__Extracted material__.

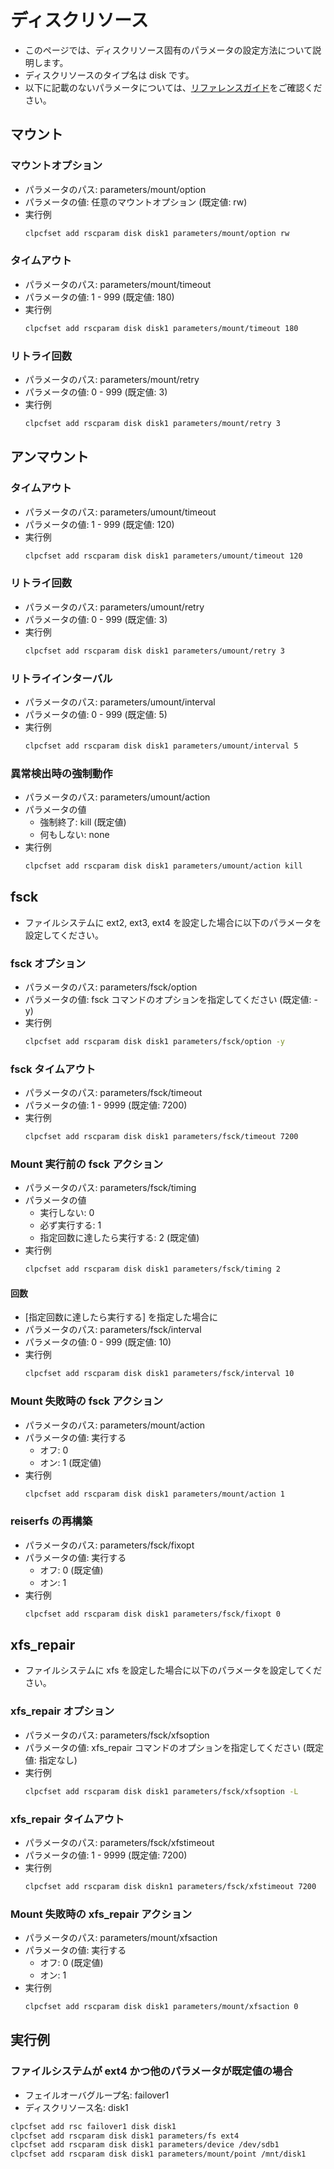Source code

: # ディスクリソース
- このページでは、ディスクリソース固有のパラメータの設定方法について説明します。
- ディスクリソースのタイプ名は disk です。
- 以下に記載のないパラメータについては、[リファレンスガイド](https://docs.nec.co.jp/sites/default/files/minisite/static/86695069-1c24-46d5-a3bf-72e81db4e4a7/clp_x43_linux/L43_RG_JP/L_RG_08.html#parameters-list-clpcfset-command)をご確認ください。

## マウント
### マウントオプション
- パラメータのパス: parameters/mount/option
- パラメータの値: 任意のマウントオプション (既定値: rw)
- 実行例
  ```sh
  clpcfset add rscparam disk disk1 parameters/mount/option rw
  ```
### タイムアウト
- パラメータのパス: parameters/mount/timeout
- パラメータの値: 1 - 999 (既定値: 180)
- 実行例
  ```sh
  clpcfset add rscparam disk disk1 parameters/mount/timeout 180
  ```
### リトライ回数 
- パラメータのパス: parameters/mount/retry
- パラメータの値: 0 - 999 (既定値: 3)
- 実行例
  ```sh
  clpcfset add rscparam disk disk1 parameters/mount/retry 3
  ```
## アンマウント
### タイムアウト
- パラメータのパス: parameters/umount/timeout
- パラメータの値: 1 - 999 (既定値: 120)
- 実行例
  ```sh
  clpcfset add rscparam disk disk1 parameters/umount/timeout 120
  ```
### リトライ回数
- パラメータのパス: parameters/umount/retry
- パラメータの値: 0 - 999 (既定値: 3)
- 実行例
  ```sh
  clpcfset add rscparam disk disk1 parameters/umount/retry 3
  ```
### リトライインターバル
- パラメータのパス: parameters/umount/interval
- パラメータの値: 0 - 999 (既定値: 5)
- 実行例
  ```sh
  clpcfset add rscparam disk disk1 parameters/umount/interval 5
  ```
### 異常検出時の強制動作
- パラメータのパス: parameters/umount/action
- パラメータの値
  - 強制終了: kill (既定値)
  - 何もしない: none
- 実行例
  ```sh
  clpcfset add rscparam disk disk1 parameters/umount/action kill
  ```
## fsck
- ファイルシステムに ext2, ext3, ext4 を設定した場合に以下のパラメータを設定してください。
### fsck オプション
- パラメータのパス: parameters/fsck/option
- パラメータの値: fsck コマンドのオプションを指定してください (既定値: -y)
- 実行例
  ```sh
  clpcfset add rscparam disk disk1 parameters/fsck/option -y
  ```
### fsck タイムアウト
- パラメータのパス: parameters/fsck/timeout
- パラメータの値: 1 - 9999 (既定値: 7200)
- 実行例
  ```sh
  clpcfset add rscparam disk disk1 parameters/fsck/timeout 7200
  ```
### Mount 実行前の fsck アクション
- パラメータのパス: parameters/fsck/timing
- パラメータの値
  - 実行しない: 0
  - 必ず実行する: 1
  - 指定回数に達したら実行する: 2 (既定値)
- 実行例
  ```sh
  clpcfset add rscparam disk disk1 parameters/fsck/timing 2
  ```
#### 回数
- [指定回数に達したら実行する] を指定した場合に
- パラメータのパス: parameters/fsck/interval
- パラメータの値: 0 - 999 (既定値: 10)
- 実行例
  ```sh
  clpcfset add rscparam disk disk1 parameters/fsck/interval 10
  ```
### Mount 失敗時の fsck アクション
- パラメータのパス: parameters/mount/action
- パラメータの値: 実行する
  - オフ: 0 
  - オン: 1 (既定値)
- 実行例
  ```sh
  clpcfset add rscparam disk disk1 parameters/mount/action 1
  ```
### reiserfs の再構築
- パラメータのパス: parameters/fsck/fixopt
- パラメータの値: 実行する
  - オフ: 0 (既定値) 
  - オン: 1
- 実行例
  ```sh
  clpcfset add rscparam disk disk1 parameters/fsck/fixopt 0
  ```
## xfs_repair
- ファイルシステムに xfs を設定した場合に以下のパラメータを設定してください。
### xfs_repair オプション
- パラメータのパス: parameters/fsck/xfsoption
- パラメータの値: xfs_repair コマンドのオプションを指定してください (既定値: 指定なし)
- 実行例
  ```sh
  clpcfset add rscparam disk disk1 parameters/fsck/xfsoption -L
  ```
### xfs_repair タイムアウト
- パラメータのパス: parameters/fsck/xfstimeout
- パラメータの値: 1 - 9999 (既定値: 7200)
- 実行例
  ```sh
  clpcfset add rscparam disk diskn1 parameters/fsck/xfstimeout 7200
  ```
### Mount 失敗時の xfs_repair アクション
- パラメータのパス: parameters/mount/xfsaction
- パラメータの値: 実行する
  - オフ: 0 (既定値) 
  - オン: 1
- 実行例
  ```sh
  clpcfset add rscparam disk disk1 parameters/mount/xfsaction 0
  ```
## 実行例
### ファイルシステムが ext4 かつ他のパラメータが既定値の場合
- フェイルオーバグループ名: failover1
- ディスクリソース名: disk1
```sh
clpcfset add rsc failover1 disk disk1
clpcfset add rscparam disk disk1 parameters/fs ext4
clpcfset add rscparam disk disk1 parameters/device /dev/sdb1
clpcfset add rscparam disk disk1 parameters/mount/point /mnt/disk1
```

__Aim of the task__.
The listing above is to be retyped exactly, with all pictures left out.

__Solution to this exercise__.
Source code

: # ディスクリソース
- このページでは、ディスクリソース固有のパラメータの設定方法について説明します。
- ディスクリソースのタイプ名は disk です。
- 以下に記載のないパラメータについては、[リファレンスガイド](https://docs.nec.co.jp/sites/default/files/minisite/static/86695069-1c24-46d5-a3bf-72e81db4e4a7/clp_x43_linux/L43_RG_JP/L_RG_08.html#parameters-list-clpcfset-command)をご確認ください。

## マウント
### マウントオプション
- パラメータのパス: parameters/mount/option
- パラメータの値: 任意のマウントオプション (既定値: rw)
- 実行例
  ```sh
  clpcfset add rscparam disk disk1 parameters/mount/option rw
  ```
### タイムアウト
- パラメータのパス: parameters/mount/timeout
- パラメータの値: 1 - 999 (既定値: 180)
- 実行例
  ```sh
  clpcfset add rscparam disk disk1 parameters/mount/timeout 180
  ```
### リトライ回数 
- パラメータのパス: parameters/mount/retry
- パラメータの値: 0 - 999 (既定値: 3)
- 実行例
  ```sh
  clpcfset add rscparam disk disk1 parameters/mount/retry 3
  ```
## アンマウント
### タイムアウト
- パラメータのパス: parameters/umount/timeout
- パラメータの値: 1 - 999 (既定値: 120)
- 実行例
  ```sh
  clpcfset add rscparam disk disk1 parameters/umount/timeout 120
  ```
### リトライ回数
- パラメータのパス: parameters/umount/retry
- パラメータの値: 0 - 999 (既定値: 3)
- 実行例
  ```sh
  clpcfset add rscparam disk disk1 parameters/umount/retry 3
  ```
### リトライインターバル
- パラメータのパス: parameters/umount/interval
- パラメータの値: 0 - 999 (既定値: 5)
- 実行例
  ```sh
  clpcfset add rscparam disk disk1 parameters/umount/interval 5
  ```
### 異常検出時の強制動作
- パラメータのパス: parameters/umount/action
- パラメータの値
  - 強制終了: kill (既定値)
  - 何もしない: none
- 実行例
  ```sh
  clpcfset add rscparam disk disk1 parameters/umount/action kill
  ```
## fsck
- ファイルシステムに ext2, ext3, ext4 を設定した場合に以下のパラメータを設定してください。
### fsck オプション
- パラメータのパス: parameters/fsck/option
- パラメータの値: fsck コマンドのオプションを指定してください (既定値: -y)
- 実行例
  ```sh
  clpcfset add rscparam disk disk1 parameters/fsck/option -y
  ```
### fsck タイムアウト
- パラメータのパス: parameters/fsck/timeout
- パラメータの値: 1 - 9999 (既定値: 7200)
- 実行例
  ```sh
  clpcfset add rscparam disk disk1 parameters/fsck/timeout 7200
  ```
### Mount 実行前の fsck アクション
- パラメータのパス: parameters/fsck/timing
- パラメータの値
  - 実行しない: 0
  - 必ず実行する: 1
  - 指定回数に達したら実行する: 2 (既定値)
- 実行例
  ```sh
  clpcfset add rscparam disk disk1 parameters/fsck/timing 2
  ```
#### 回数
- [指定回数に達したら実行する] を指定した場合に
- パラメータのパス: parameters/fsck/interval
- パラメータの値: 0 - 999 (既定値: 10)
- 実行例
  ```sh
  clpcfset add rscparam disk disk1 parameters/fsck/interval 10
  ```
### Mount 失敗時の fsck アクション
- パラメータのパス: parameters/mount/action
- パラメータの値: 実行する
  - オフ: 0 
  - オン: 1 (既定値)
- 実行例
  ```sh
  clpcfset add rscparam disk disk1 parameters/mount/action 1
  ```
### reiserfs の再構築
- パラメータのパス: parameters/fsck/fixopt
- パラメータの値: 実行する
  - オフ: 0 (既定値) 
  - オン: 1
- 実行例
  ```sh
  clpcfset add rscparam disk disk1 parameters/fsck/fixopt 0
  ```
## xfs_repair
- ファイルシステムに xfs を設定した場合に以下のパラメータを設定してください。
### xfs_repair オプション
- パラメータのパス: parameters/fsck/xfsoption
- パラメータの値: xfs_repair コマンドのオプションを指定してください (既定値: 指定なし)
- 実行例
  ```sh
  clpcfset add rscparam disk disk1 parameters/fsck/xfsoption -L
  ```
### xfs_repair タイムアウト
- パラメータのパス: parameters/fsck/xfstimeout
- パラメータの値: 1 - 9999 (既定値: 7200)
- 実行例
  ```sh
  clpcfset add rscparam disk diskn1 parameters/fsck/xfstimeout 7200
  ```
### Mount 失敗時の xfs_repair アクション
- パラメータのパス: parameters/mount/xfsaction
- パラメータの値: 実行する
  - オフ: 0 (既定値) 
  - オン: 1
- 実行例
  ```sh
  clpcfset add rscparam disk disk1 parameters/mount/xfsaction 0
  ```
## 実行例
### ファイルシステムが ext4 かつ他のパラメータが既定値の場合
- フェイルオーバグループ名: failover1
- ディスクリソース名: disk1
```sh
clpcfset add rsc failover1 disk disk1
clpcfset add rscparam disk disk1 parameters/fs ext4
clpcfset add rscparam disk disk1 parameters/device /dev/sdb1
clpcfset add rscparam disk disk1 parameters/mount/point /mnt/disk1
```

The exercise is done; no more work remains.